Apple Inc. had its biggest weekly decline all year which is causing analysts to worry. The tech giant is particularly feeling the pressure after President Trump intensified his rhetoric towards China. Shares are down as much as 9 percent for the week.
The tech giant is leading the weekly plunge the S&P 500 has been experiencing losing around 9 percent this week while the S&P shed 4 percent.
This week’s closing would be the company’s worst since the five-day stretch which ended on Dec 21. It was then that U.S. equities were tumbling and many believed a bear market was incoming. The market has since obviously rebounded, but it may be coming back to bite investors again.
Losing $75B of its market capitalization, Apple has thus slid further away from its $1T valuation which it achieved earlier this month.
Apple is ultimately concerned over the escalating U.S. and China trade war. Given that most of its production line is based in China, the leading phone-maker is especially sensitive to these trade talks. China made up nearly 20 percent of Apple’s 2018 revenue.
In its latest move, the U.S. government has raised some $200B on goods coming from China. Due to the tariffs, we could see prices increase for Airpods, charging docks, Apple Watches, and other products according to Rosenblatt Securities analyst Jun Zhang. In the worst case scenario, Apple could see its earnings drop by a quarter according to analysts.

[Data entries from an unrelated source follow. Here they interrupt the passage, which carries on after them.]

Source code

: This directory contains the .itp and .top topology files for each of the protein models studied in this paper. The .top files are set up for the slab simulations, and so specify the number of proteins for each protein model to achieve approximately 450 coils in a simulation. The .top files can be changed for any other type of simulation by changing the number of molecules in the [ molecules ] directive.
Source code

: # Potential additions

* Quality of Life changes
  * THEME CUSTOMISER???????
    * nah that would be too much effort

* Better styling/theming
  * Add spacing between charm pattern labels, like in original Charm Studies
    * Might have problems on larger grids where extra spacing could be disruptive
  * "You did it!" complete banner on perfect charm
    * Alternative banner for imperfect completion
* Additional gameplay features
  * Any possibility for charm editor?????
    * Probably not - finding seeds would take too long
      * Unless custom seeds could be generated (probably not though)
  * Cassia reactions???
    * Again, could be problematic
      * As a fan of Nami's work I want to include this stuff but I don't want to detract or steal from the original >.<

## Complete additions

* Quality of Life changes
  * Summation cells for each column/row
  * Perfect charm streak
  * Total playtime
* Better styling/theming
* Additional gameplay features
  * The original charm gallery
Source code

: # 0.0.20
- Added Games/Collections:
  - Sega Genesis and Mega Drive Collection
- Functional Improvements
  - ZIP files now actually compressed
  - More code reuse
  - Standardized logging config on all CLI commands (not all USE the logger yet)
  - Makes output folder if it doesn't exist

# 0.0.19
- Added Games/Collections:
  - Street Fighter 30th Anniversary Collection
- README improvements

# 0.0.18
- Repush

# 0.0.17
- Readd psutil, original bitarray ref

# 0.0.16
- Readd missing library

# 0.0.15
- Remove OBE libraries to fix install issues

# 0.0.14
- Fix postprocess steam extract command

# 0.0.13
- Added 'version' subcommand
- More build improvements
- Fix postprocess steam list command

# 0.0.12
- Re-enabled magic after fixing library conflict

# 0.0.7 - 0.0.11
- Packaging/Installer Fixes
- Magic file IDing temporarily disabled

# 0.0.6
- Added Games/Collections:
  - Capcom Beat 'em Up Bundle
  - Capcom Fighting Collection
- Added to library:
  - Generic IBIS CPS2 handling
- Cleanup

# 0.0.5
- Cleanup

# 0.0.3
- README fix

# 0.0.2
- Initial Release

Apple may be looking to change its supply-side strategy altogether as a result of the trade war. In February of this year, the company filed with the SEC an idea for a new blockchain-based system which would allow for ‘responsible sourcing’ for its products. The system was intended to upend its global network of suppliers, likely away from China. The purported reason was for ‘human rights,’ but one could bargain that it is more likely pursuing alternative sourcing options due to the tenuous geopolitical situation.